▶ Aim of the exercise
Word for word, write the lines below out again, with no pictures.

▶ Extracted records

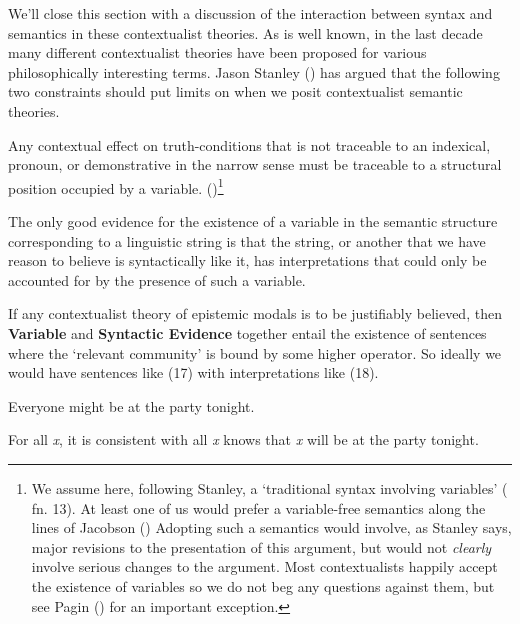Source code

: \documentclass[
  11pt,
  letterpaper,
  DIV=11,
  numbers=noendperiod,
  twoside]{scrartcl}
\providecommand{\tightlist}{%
  \setlength{\itemsep}{0pt}\setlength{\parskip}{0pt}}
\begin{document}
We'll close this section with a discussion of the interaction between
syntax and semantics in these contextualist theories. As is well known,
in the last decade many different contextualist theories have been
proposed for various philosophically interesting terms. Jason Stanley
() has argued that the following
two constraints should put limits on when we posit contextualist
semantic theories.

\begin{description}
\tightlist
\item[Variable]
Any contextual effect on truth-conditions that is not traceable to an
indexical, pronoun, or demonstrative in the narrow sense must be
traceable to a structural position occupied by a variable.
()\footnote{We
  assume here, following Stanley, a `traditional syntax involving
  variables' ( fn. 13).
  At least one of us would prefer a variable-free semantics along the
  lines of Jacobson () Adopting such a
  semantics would involve, as Stanley says, major revisions to the
  presentation of this argument, but would not \emph{clearly} involve
  serious changes to the argument. Most contextualists happily accept
  the existence of variables so we do not beg any questions against
  them, but see Pagin () for an important
  exception.}
\end{description}

\begin{description}
\tightlist
\item[Syntactic Evidence]
The only good evidence for the existence of a variable in the semantic
structure corresponding to a linguistic string is that the string, or
another that we have reason to believe is syntactically like it, has
interpretations that could only be accounted for by the presence of such
a variable.
\end{description}

If any contextualist theory of epistemic modals is to be justifiably
believed, then \textbf{Variable} and \textbf{Syntactic Evidence}
together entail the existence of sentences where the `relevant
community' is bound by some higher operator. So ideally we would have
sentences like (17) with interpretations like (18).

\begin{description}
\tightlist
\item[(17)]
Everyone might be at the party tonight.
\item[(18)]
For all \emph{x}, it is consistent with all \emph{x} knows that \emph{x}
will be at the party tonight.
\end{description}
\end{document}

▶ Answer to this task
Source code

: \documentclass[
  11pt,
  letterpaper,
  DIV=11,
  numbers=noendperiod,
  twoside]{scrartcl}
\providecommand{\tightlist}{%
  \setlength{\itemsep}{0pt}\setlength{\parskip}{0pt}}
\begin{document}
We'll close this section with a discussion of the interaction between
syntax and semantics in these contextualist theories. As is well known,
in the last decade many different contextualist theories have been
proposed for various philosophically interesting terms. Jason Stanley
() has argued that the following
two constraints should put limits on when we posit contextualist
semantic theories.

\begin{description}
\tightlist
\item[Variable]
Any contextual effect on truth-conditions that is not traceable to an
indexical, pronoun, or demonstrative in the narrow sense must be
traceable to a structural position occupied by a variable.
()\footnote{We
  assume here, following Stanley, a `traditional syntax involving
  variables' ( fn. 13).
  At least one of us would prefer a variable-free semantics along the
  lines of Jacobson () Adopting such a
  semantics would involve, as Stanley says, major revisions to the
  presentation of this argument, but would not \emph{clearly} involve
  serious changes to the argument. Most contextualists happily accept
  the existence of variables so we do not beg any questions against
  them, but see Pagin () for an important
  exception.}
\end{description}

\begin{description}
\tightlist
\item[Syntactic Evidence]
The only good evidence for the existence of a variable in the semantic
structure corresponding to a linguistic string is that the string, or
another that we have reason to believe is syntactically like it, has
interpretations that could only be accounted for by the presence of such
a variable.
\end{description}

If any contextualist theory of epistemic modals is to be justifiably
believed, then \textbf{Variable} and \textbf{Syntactic Evidence}
together entail the existence of sentences where the `relevant
community' is bound by some higher operator. So ideally we would have
sentences like (17) with interpretations like (18).

\begin{description}
\tightlist
\item[(17)]
Everyone might be at the party tonight.
\item[(18)]
For all \emph{x}, it is consistent with all \emph{x} knows that \emph{x}
will be at the party tonight.
\end{description}
\end{document}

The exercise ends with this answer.